Walk into any store or browse online, and you'll spot women's magazines everywhere — they're massively popular. Given that the vast majority of today's women's publications launched within the last 100 years, it would be easy to assume this is a fairly recent cultural invention. The truth, though, is that the concept goes back much further than most people realize.

The very first magazine created specifically for women, The Ladies' Mercury, hit the press on February 27, 1693. Physically, it wasn't much to look at — just a single large sheet of paper with printing on both sides. Yet its content would feel surprisingly familiar to modern readers. Relationship guidance, fashion tips, humor pieces, and an advice column where readers submitted their personal dilemmas all made appearances. That reader-submitted section eventually became known as the "problem page."

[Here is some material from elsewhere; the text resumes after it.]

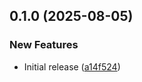 ## 0.1.0 (2025-08-05)


### New Features

* Initial release ([a14f524](https://github.com/FAZuH/pwr-bot/commit/a14f52450e29cb38caa6fe61996dcbbed4a721d4))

The Ladies' Mercury didn't emerge out of thin air — it was actually a spin-off of The Athenian Mercury, an existing publication that catered to a broader readership with coverage of topics like religion, science, and marriage. That earlier magazine featured a question and answer column, and its publisher, John Dunton, began to notice a pattern: many of the questions submitted by female readers clustered around the same subjects. This observation inspired him to create a dedicated women's edition of his magazine, carrying over the beloved advice column from the original publication.

Despite lasting only four weeks in print, The Ladies' Mercury left an outsized mark on publishing history. Its appearance quickly inspired other publishers to launch their own women's-focused magazines, kicking off a tradition that remains alive and thriving to this day.